Supreme Court of Texas
Mar 1, 1967
412 S.W.2d 43 (Tex. 1967)

Summary

holding decree unenforceable by contempt because it failed to spell out the details of compliance in clear, specific, and unambiguous terms so that a person would readily know exactly what duties or obligations were imposed upon him

Summary of this case from In re Davis

Opinion

No. A-11821.

March 1, 1967.

William J. Salyer, San Antonio, for relator.

Robert Valdez, San Antonio, for respondent.


ORIGINAL WRIT OF HABEAS CORPUS


Relator, Eugene L. Slavin, brought this original habeas corpus proceeding after the district judge held him in contempt and committed him to jail for three days and until he purged himself of contempt by paying $212.00 which the court found was the amount he had not paid under a child-support order. The question presented for decision is whether the terms of the child-support order are definite and certain enough to be enforced by contempt. Our opinion is that the order is ambiguous, and, therefore, the relator should be discharged.

Relator and his wife Gloria Slavin were divorced on February 8, 1963. The divorce decree awarded custody of the three minor children to Gloria. They were at that time aged four, nine and fourteen. The portion of the decree which ordered relator to pay support and which is in question is:

"The Defendant is further ORDERED to pay the sum of ONE HUNDRED FIFTY AND NO/100 DOLLARS ($150.00) per month for the care, support and maintenance of the three minor children until said children attain the age of eighteen years, that the Defendant, EUGENE L. SLAVIN, shall pay the sum of THIRTY-SEVEN AND 50/100 DOLLARS ($37.50) each week for the care, support and maintenance of his minor children beginning with the 7th day of February, 1963, and shall pay a like sum on the Thursday of each succeeding week thereafter, * * *."

The decree was sufficiently certain as long as all three of the children were less than eighteen years of age. Relator urges, however, that the order became reasonably subject to either one of two constructions after one of the children reached eighteen. Relator paid the monthly support of $150.00 until one year after the oldest of the three children reached eighteen. He then reduced the support payments proportionately and began paying $100.00 for the two children who were still less than eighteen. He urges that art. 4639a, § 1, Vernon's Ann.Civ.St., only authorizes a court to order a parent to make payments for the benefit "of such child or children, until same have reached the age of eighteen (18) years * * *." Relator says that by his payment of $150.00 monthly for a year after the oldest child reached eighteen, he actually paid $318.00 more than he was required by law to pay.
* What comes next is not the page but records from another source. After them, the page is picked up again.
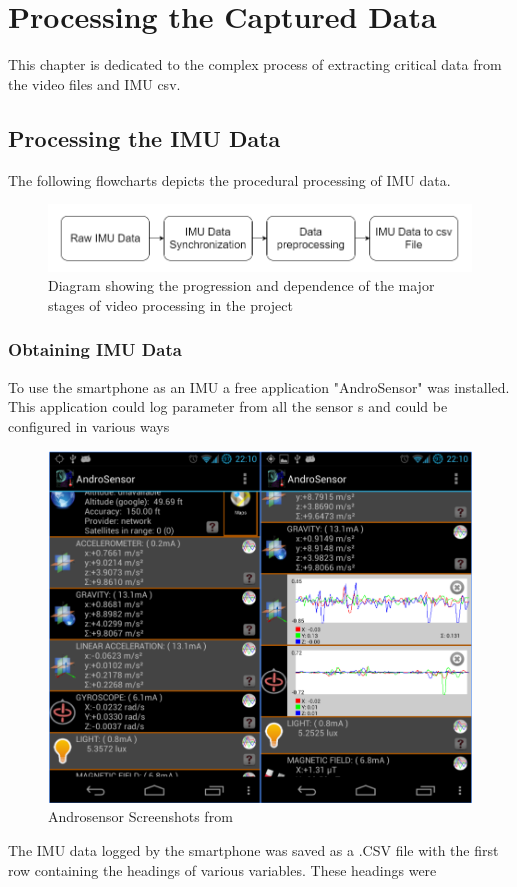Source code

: \chapter{Processing the Captured Data}
This chapter is dedicated to the complex process of extracting critical data from the video files and IMU csv. 

\section{Processing the IMU Data}
The following flowcharts depicts the procedural processing of IMU data.
\begin{figure}[!ht]
  \includegraphics[width=\linewidth]{figures/imuflow.png}
  \caption{Diagram showing the progression and dependence of the major stages of video processing in the project}
  \label{fig:imuflow}
\end{figure}

\subsection{Obtaining IMU Data}
To use the smartphone as an IMU a free application "AndroSensor" \cite{androsensor} was installed. This application could log parameter from all the  sensor s and could be configured in various ways

\begin{figure}[!ht] 
\captionsetup{width=0.5\linewidth, font=small}  
\includegraphics[width=0.5\linewidth]{figures/as.png}
\caption{Androsensor Screenshots from \cite{androsensor}}
\label{fig:as}
\end{figure}

The IMU data logged by the smartphone was saved as a .CSV file with the first row containing the headings of various variables. These headings were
He says this construction of the support order is a reasonable one and is consistent with innocence.

The order is subject to another construction, one that would support the order of contempt. That construction is that the court which ordered relator to pay support intended that he would pay the fixed monthly sum of $150.00 until the youngest of the three children reached the age of eighteen. By such a construction, the father would continue to pay $150.00 to the two children beneath the age of eighteen, and when the second child reached that age, the sum would continue until the youngest child reached eighteen.
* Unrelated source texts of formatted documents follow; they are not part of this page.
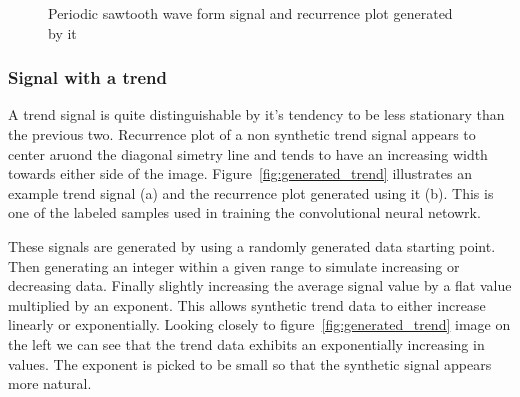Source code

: \documentclass[a4paper,12pt,fleqn]{article}
\begin{document}
\begin{figure}
  \centering
  \qquad
  \caption{Periodic sawtooth wave form signal and recurrence plot generated by it}
  \label{fig:generated_periodic_sawtooth}
\end{figure}


\subsubsection{Signal with a trend}
A trend signal is quite distinguishable by it's tendency to be less stationary than the previous two.
Recurrence plot of a non synthetic trend signal appears to center aruond the diagonal simetry line and tends to have an increasing width towards either side of the image.
Figure~\ref{fig:generated_trend} illustrates an example trend signal (a) and the recurrence plot generated using it (b).
This is one of the labeled samples used in training the convolutional neural netowrk.

These signals are generated by using a randomly generated data starting point. Then generating an integer within a given range to simulate increasing or decreasing data.
Finally slightly increasing the average signal value by a flat value multiplied by an exponent.
This allows synthetic trend data to either increase linearly or exponentially.
Looking closely to figure~\ref{fig:generated_trend} image on the left we can see that the trend data exhibits an exponentially increasing in values.
The exponent is picked to be small so that the synthetic signal appears more 
natural.
\end{document}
It is an accepted rule of law that for a person to be held in contempt for disobeying a court decree, the decree must spell out the details of compliance in clear, specific and unambiguous terms so that such person will readily know exactly what duties or obligations are imposed upon him. Walling v. Crane, 158 F.2d 80 (5th Cir. 1946); Berry v. Midtown Service Corporation, 104 F.2d 107, 122 A.L.R. 1341 (2d Cir. 1939); Lynch v. Uhlenhopp, 248 Iowa 68, 78 N.W.2d 491 (1956); Middleton v. Tozer, 259 S.W.2d 80 (Mo.Ct.App. 1953); 17 Am.Jur.2d Contempt § 52 (1964); 17 C.J.S. Contempt § 12 (1963). The underlying reason for this rule is that:

"The rights of the parties under a mandatory judgment whereby they may be subjected to punishment as contemnors for a violation of its provisions, should not rest upon implication or conjecture, but the language declaring such rights or imposing burdens should be clear, specific and unequivocal so that the parties may not be misled thereby." Plummer v. Superior Court of the City and County of San Francisco, 20 Cal.2d 158, 124 P.2d 5 (1942).
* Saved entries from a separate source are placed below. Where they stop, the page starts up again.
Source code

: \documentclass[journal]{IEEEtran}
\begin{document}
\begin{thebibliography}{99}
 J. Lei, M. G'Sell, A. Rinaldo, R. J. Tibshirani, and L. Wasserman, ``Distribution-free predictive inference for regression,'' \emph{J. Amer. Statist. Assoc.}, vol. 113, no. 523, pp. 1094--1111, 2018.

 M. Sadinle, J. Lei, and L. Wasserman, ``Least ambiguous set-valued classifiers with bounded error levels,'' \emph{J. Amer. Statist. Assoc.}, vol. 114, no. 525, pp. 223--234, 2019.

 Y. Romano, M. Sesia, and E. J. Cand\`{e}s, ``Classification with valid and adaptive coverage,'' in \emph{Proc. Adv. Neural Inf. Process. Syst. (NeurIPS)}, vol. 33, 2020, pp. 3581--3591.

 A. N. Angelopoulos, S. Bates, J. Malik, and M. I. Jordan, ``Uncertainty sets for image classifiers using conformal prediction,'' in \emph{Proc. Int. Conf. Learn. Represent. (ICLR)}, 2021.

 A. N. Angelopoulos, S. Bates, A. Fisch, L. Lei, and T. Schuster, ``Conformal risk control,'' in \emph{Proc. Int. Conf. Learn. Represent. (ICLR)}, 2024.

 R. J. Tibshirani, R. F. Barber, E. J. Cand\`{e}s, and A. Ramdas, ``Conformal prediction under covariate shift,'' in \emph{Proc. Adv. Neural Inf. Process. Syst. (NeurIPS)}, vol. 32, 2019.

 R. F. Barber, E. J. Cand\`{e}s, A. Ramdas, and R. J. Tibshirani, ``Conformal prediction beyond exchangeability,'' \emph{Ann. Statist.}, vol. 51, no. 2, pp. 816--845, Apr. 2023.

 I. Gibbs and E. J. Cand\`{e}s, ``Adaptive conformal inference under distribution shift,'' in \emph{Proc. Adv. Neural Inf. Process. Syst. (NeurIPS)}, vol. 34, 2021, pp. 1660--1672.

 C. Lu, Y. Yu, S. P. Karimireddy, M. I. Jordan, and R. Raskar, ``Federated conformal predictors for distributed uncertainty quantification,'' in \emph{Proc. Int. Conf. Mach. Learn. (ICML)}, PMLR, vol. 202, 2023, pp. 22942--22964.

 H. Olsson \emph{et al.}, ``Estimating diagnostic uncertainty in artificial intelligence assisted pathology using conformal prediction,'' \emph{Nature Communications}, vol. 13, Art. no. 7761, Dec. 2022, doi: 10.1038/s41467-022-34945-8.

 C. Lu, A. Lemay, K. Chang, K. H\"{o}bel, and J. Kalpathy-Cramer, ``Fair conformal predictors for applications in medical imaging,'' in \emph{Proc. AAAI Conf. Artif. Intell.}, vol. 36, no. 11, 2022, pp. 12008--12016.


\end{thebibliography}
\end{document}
Texas decisions hold that an order of a court, such as an "injunction decree must be as definite, clear and precise as possible and when practicable it should inform the defendant of the acts he is restrained from doing, without calling on him for inferences or conclusions about which persons might well differ and without leaving anything for further hearing." San Antonio Bar Ass'n v. Guardian Abstract Title Co., 156 Tex. 7, 291 S.W.2d 697 (1956); Villalobos v. Holguin, 146 Tex. 474, 208 S.W.2d 871 (1948). In Ex parte Kottwitz, 117 Tex. 583, 8 S.W.2d 508 (1928), the court stated the measure of certainty required to sustain the validity of a contempt order. The reasons for certainty in such an order are similar to those required of the order which one is charged with violating. The court said:

"* * * where, as in the instant case, the order does not state that the commitment is until the defendant shall do or perform certain acts in compliance with the orders of the court, but simply states in indefinite language that he is committed until he purges himself of contempt, the order is too indefinite, and is void."

In Ex parte Duncan, 42 Tex.Crim. 661, 62 S.W. 758 (1901), the court of criminal appeals reversed a contempt conviction on the grounds that the court order upon which the contempt action was based was too indefinite to be enforced. In its opinion the court said:

"* * * Where the court seeks to punish either by fine, arrest, or imprisonment for the disobedience of an order or command, such order or command must carry with it no uncertainty, and must not be susceptible of different meanings or constructions, but must be in the form of a command, and, when tested by itself, must speak definitely the meaning and purpose of the court in ordering."

In Garza v. Fleming, 323 S.W.2d 152 (Tex.Civ.App. 1959, writ ref. n.r.e.), the court of civil appeals held that an order which provided that the father should pay "$100.00 per month * * * for the support of said minor children until David E. Garza shall reach his eighteenth birthday, * * *' was certain enough for enforcement by contempt. David was the youngest of three children. The order was definite in that it made clear to the father that his payments would be the same fixed sum until David, the youngest child, reached eighteen. The order in the present case lacks that clarity. It orders, on the one hand, that the support is for "the three minor children,' but, on the other, it limits the support payments by the further provision, "until said children attain the age of eighteen years." It is uncertain whether this means that relator must support his oldest child after reaching eighteen, or whether the support is to continue unreduced for the other two children, or whether the support payments should be proportionately reduced.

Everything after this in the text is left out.